Kandahar District  or Dand District is situated in the central part of Kandahar Province, Afghanistan, surrounding the city of Kandahar. It borders Panjwai District to the west, Arghandab District to the north, Shah Wali Kot District to the northeast and Daman District to the east and south. The population is 468,200 (2006). The district center is the city of Kandahar.

History
In March 2009, the Dand District Centre was destroyed by a suicide bombing by two Taliban insurgents. In December 2009 it was rebuilt by the Department of Foreign Affairs and Canadian civilian police of the Kandahar Provincial Reconstruction Team. The construction project was one of two major initiatives undertaken by the Canadians – the other was in Tahkta Pul (southeast of Kandahar city).

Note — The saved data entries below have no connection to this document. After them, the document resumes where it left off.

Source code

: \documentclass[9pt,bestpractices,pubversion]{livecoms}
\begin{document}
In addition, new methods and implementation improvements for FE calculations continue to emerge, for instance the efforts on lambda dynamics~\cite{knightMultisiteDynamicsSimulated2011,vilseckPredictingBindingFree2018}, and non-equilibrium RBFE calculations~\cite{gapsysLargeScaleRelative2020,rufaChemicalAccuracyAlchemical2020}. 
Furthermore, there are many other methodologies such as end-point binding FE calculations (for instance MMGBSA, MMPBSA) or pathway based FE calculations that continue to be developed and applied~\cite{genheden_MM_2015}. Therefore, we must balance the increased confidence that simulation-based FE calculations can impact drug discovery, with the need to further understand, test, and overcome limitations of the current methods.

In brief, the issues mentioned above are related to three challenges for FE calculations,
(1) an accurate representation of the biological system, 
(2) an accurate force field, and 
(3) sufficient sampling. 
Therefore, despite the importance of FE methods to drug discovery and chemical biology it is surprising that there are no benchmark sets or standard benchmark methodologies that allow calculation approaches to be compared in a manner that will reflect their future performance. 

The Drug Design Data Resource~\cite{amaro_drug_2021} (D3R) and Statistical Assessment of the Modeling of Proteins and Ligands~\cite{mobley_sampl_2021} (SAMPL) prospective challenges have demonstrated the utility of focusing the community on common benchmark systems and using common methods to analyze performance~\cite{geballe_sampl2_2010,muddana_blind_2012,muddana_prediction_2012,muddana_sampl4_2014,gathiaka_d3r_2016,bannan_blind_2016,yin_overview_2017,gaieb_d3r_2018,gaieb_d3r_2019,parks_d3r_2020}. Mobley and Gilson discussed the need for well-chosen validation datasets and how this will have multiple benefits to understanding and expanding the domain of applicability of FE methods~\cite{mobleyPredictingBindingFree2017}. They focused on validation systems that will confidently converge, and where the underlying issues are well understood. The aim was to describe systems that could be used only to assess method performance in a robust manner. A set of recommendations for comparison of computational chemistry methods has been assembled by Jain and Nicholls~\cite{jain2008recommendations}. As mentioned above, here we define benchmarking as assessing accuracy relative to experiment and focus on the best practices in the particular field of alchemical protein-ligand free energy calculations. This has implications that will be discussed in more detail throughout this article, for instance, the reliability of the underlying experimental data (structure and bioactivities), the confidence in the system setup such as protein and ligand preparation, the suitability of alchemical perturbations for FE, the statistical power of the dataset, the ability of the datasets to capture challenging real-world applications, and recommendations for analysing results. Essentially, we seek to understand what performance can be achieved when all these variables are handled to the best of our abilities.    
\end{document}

Situated just outside the former Taliban capital Kandahar city, Dand was strategically important as a staging post for Taliban attackers intent on regaining their former stronghold.

Education 
The Dand district has 30 schools. Due to security concerns over half of the schools were closed down, but as of March 2011 all had reopened. Approximately 12,000 students attend the schools.

Governance 
The Dand District Chief is Ahmadullah Nazook. 
The number of national police in the district is 350.

Notes 
On some websites this district is shown as Dand District. Dand is now part of the city.